Anyway – we finally got out of there (and luckily the next day, Dad went with me to pick up the missing bag and the customs person knew who both of us were, and she was really nice – so that only took…oh… an hour to get through). Normally we do presents on the day after Xmas, what we Anglos call Boxing Day. Just because for the past three years, Rich and I arrive on Christmas afternoon, just as Mom and our her B.F. Monica are getting dinner about ready.
So - we eat, tryptophan kicks in, and I still have to wrap suitcases full of stuff. So we wouldn’t end up ready to unwrap until like two am. BUT this year we were missing the bag that had all of Rich’s presents to everyone in it. And since we normally open presents on Boxing Day morning – we had already planned to have a slew of friends visit in shifts for the rest of the day. So by the time the pressies arrived – people were due to show up. So we didn’t actually have Christmas until December 27th… which was a work day – so we couldn’t do it until Dad got back home from work. Still, it was quite pleasant because by then everyone has recovered from the madness of the holiday itself and was able to enjoy the gifts. ☺
I have been trying without much success to force the Pack Leader to rest, but he seems to have his laptop permanently grafted to his knees or research or whatever...
He’s been getting a lot of his NY web clients taken care of and also dealing with Columbia stuff.
Plus making his terrifying year-long to-do list which gives me hives each time I contemplate it.
Yesterday we also pulled out the auditorium plans and started figuring out how we should go about reconfiguring the stage area – which is quite a tricky little juggling game. But we actually think we’ve got a good starting template that we can work from. Of course it’s gonna be tricky to really figure out the nitty gritty until the we get the screen down. Which is going to be…um… yah. Piece of cake. Sure.
Anyway – I also have to get through a couple of potential scripts for the Bermuda Festival that I want to drop off for their consideration. Which I’ll probably get to later today. Mom has been feeding us like we were ducks getting ready for a fois gras festival, and it’s been far warmer than I ever remember it being this time of year. The Christmas Department of the only remaining department store on the island burned down the day before we arrived… which my Mother thinks might have been God’s way of trying to tell them that upside down Christmas trees are an abomination to nature (frankly, I think they are nifty – but she’s a traditionalist). Speaking of Donna and the Christmas decorations… the house looks as beautiful as ever for the holidays.
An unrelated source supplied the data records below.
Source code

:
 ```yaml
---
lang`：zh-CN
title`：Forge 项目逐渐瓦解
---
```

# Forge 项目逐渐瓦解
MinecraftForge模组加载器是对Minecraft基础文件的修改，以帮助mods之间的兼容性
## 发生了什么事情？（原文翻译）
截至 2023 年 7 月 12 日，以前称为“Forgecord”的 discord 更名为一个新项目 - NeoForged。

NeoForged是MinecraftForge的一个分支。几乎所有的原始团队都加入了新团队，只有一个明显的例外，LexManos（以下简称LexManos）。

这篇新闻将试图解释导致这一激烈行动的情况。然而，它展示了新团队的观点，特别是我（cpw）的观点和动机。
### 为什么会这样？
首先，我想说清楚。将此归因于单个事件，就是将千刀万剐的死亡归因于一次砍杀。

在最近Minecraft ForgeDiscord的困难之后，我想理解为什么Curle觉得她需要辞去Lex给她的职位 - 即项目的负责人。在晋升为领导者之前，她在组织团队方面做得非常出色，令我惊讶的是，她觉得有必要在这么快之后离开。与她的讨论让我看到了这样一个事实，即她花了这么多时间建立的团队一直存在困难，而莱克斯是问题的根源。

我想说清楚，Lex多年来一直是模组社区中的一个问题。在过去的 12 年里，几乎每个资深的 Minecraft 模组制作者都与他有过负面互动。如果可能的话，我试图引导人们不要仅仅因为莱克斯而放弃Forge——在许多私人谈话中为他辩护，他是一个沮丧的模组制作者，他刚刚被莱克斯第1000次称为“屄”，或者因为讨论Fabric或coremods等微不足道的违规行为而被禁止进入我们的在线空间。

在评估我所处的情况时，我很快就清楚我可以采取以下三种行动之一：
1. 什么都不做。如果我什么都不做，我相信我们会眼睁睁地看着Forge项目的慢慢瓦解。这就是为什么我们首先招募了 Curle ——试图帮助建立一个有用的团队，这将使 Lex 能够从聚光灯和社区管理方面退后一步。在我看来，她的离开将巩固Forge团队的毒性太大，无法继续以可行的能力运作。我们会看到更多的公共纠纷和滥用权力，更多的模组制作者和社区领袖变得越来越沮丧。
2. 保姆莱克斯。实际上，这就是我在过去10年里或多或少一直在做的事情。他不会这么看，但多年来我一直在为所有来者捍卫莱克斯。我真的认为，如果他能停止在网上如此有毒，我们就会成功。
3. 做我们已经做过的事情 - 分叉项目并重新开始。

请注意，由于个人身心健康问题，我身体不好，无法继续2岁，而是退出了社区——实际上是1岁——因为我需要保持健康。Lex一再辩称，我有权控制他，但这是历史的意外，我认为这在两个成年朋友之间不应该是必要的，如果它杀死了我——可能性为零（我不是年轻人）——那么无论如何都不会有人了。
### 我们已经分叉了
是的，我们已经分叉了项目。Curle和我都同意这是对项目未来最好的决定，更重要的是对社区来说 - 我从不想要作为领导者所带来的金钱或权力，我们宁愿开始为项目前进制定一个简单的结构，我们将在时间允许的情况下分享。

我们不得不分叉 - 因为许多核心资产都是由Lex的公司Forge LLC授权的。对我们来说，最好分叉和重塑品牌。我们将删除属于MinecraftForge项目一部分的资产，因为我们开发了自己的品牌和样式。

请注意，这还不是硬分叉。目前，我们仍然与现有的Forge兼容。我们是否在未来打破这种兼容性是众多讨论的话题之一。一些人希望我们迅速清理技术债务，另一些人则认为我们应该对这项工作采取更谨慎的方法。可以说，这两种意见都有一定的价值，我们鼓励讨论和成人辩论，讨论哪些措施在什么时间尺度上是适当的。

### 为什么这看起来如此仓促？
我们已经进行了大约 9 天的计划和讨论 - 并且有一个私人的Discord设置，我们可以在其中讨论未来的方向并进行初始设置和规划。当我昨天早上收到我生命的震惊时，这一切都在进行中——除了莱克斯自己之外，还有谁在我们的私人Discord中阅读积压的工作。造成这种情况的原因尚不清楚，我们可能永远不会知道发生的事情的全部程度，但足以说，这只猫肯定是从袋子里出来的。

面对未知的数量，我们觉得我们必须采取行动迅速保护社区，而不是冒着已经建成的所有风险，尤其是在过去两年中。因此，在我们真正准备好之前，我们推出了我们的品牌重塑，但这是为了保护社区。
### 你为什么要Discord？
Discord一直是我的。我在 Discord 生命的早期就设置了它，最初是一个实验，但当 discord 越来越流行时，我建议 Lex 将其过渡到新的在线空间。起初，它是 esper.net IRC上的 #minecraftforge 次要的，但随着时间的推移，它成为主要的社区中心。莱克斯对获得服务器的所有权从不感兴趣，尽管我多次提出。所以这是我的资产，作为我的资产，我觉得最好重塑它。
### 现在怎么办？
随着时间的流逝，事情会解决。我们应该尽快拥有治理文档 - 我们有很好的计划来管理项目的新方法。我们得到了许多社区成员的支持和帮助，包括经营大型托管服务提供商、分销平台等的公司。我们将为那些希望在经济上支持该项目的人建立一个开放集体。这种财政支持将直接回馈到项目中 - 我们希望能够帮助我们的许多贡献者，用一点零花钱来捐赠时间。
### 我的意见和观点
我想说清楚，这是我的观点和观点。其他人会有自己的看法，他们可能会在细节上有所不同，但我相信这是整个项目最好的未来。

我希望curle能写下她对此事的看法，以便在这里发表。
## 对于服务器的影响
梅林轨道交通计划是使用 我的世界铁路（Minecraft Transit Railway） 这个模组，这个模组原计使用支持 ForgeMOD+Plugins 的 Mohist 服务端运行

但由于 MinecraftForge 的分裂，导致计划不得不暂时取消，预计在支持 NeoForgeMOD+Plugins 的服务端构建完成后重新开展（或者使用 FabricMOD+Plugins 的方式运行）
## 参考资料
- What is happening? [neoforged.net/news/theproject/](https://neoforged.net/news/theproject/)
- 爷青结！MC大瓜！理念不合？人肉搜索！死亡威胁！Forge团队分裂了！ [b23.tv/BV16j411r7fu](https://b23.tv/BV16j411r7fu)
So I’ll show you some pics… As you can see, it ain’t exactly a white Christmas around here. ☺
New Year’s Eve was extremely quite – we were completely abandoned by the usual suspects – Peter (the local political cartoonist who is like the grandfather I never had) was spending it with his family since his REAL (whatever) grandchildren and great-grandchildren are visiting from the UK.
Due to some big rap concert they were having in the middle of town, my Mom’s friend Monica (who at this point is an honorary Froomkin whether or not she wanted to be) was very nervous about crazy people on the roads and insisted on staying home. About which I will continue to torment her for at least the next decade.
Actually there was pie. Of two varieties. So there.
Mom and Dad and Rich and I whiled away the countdown playing Trivial Pursuit. Dad opened a bottle of extremely expensive champagne he’d been given as a some work gift – and after one sip of it and making faces like we were auditioning for the live action version of “the California Raisins visit the Pickle factory” – we switched some far less expensive and actually drinkable stuff.
And thus – we usher in a brand new year of drywall, paint and goo. Happy Goo Year to all.